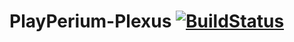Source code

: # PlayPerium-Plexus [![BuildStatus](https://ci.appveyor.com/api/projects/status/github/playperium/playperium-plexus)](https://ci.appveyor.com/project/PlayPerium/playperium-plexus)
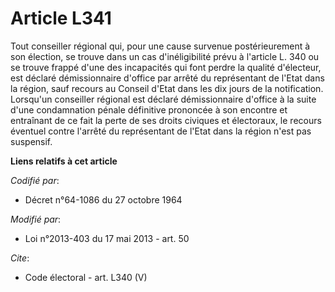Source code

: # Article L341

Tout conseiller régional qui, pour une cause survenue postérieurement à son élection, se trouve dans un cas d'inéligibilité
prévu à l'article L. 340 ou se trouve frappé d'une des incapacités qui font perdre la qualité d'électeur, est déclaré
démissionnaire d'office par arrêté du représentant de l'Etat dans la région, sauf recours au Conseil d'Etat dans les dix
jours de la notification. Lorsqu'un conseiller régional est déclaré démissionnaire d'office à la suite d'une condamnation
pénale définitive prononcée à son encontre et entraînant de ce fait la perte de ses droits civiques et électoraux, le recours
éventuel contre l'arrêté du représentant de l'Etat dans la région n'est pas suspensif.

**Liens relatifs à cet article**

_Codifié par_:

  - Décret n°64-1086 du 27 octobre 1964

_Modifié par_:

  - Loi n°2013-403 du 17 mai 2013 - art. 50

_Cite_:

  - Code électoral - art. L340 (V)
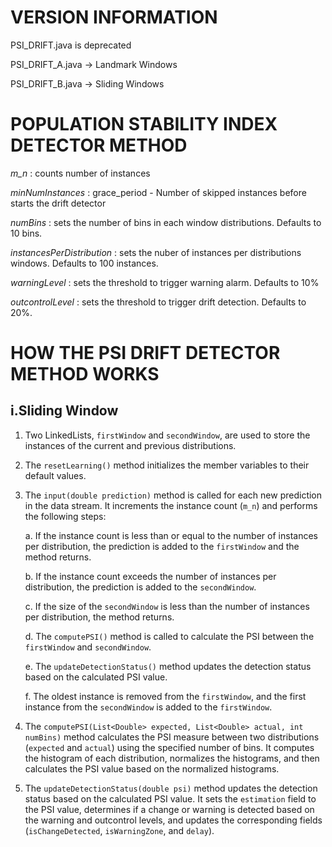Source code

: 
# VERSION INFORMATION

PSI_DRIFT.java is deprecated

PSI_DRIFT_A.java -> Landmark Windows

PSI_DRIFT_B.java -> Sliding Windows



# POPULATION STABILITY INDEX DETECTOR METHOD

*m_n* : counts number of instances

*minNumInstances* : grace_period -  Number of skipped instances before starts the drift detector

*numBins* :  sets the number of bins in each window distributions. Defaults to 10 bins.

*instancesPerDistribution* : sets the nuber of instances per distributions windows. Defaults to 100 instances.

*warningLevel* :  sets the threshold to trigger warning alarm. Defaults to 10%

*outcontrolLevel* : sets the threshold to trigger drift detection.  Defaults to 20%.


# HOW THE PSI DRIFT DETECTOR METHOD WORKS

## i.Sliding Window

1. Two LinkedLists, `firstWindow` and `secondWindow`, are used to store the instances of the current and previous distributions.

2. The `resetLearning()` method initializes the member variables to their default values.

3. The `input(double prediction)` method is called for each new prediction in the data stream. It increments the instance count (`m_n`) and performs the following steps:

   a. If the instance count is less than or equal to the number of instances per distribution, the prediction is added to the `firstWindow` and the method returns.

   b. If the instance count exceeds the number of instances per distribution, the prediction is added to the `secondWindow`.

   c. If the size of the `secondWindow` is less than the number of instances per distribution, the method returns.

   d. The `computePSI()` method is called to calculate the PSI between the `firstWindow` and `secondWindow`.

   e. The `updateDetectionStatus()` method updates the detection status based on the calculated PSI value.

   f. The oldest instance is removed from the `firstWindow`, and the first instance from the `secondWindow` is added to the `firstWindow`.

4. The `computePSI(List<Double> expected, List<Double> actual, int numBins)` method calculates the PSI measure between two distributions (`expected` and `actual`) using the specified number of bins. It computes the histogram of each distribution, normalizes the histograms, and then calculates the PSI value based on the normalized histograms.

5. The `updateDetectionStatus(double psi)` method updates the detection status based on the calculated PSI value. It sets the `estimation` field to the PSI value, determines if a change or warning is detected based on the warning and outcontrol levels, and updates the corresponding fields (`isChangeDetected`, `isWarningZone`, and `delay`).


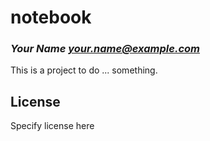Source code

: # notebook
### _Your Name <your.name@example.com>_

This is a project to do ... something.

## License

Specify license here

○ ○ ○ ○ ○ ○ ○

# [PROBLEM TO WORK ON]
Look above for the line with "à cet article**" and the line with "counts number of instances", then restate exactly those two lines and all lines between them, with no pictures.

# [SOLUTION TO THE PROBLEM]
**Liens relatifs à cet article**

_Codifié par_:

  - Décret n°64-1086 du 27 octobre 1964

_Modifié par_:

  - Loi n°2013-403 du 17 mai 2013 - art. 50

_Cite_:

  - Code électoral - art. L340 (V)
Source code

: 
# VERSION INFORMATION

PSI_DRIFT.java is deprecated

PSI_DRIFT_A.java -> Landmark Windows

PSI_DRIFT_B.java -> Sliding Windows



# POPULATION STABILITY INDEX DETECTOR METHOD

*m_n* : counts number of instances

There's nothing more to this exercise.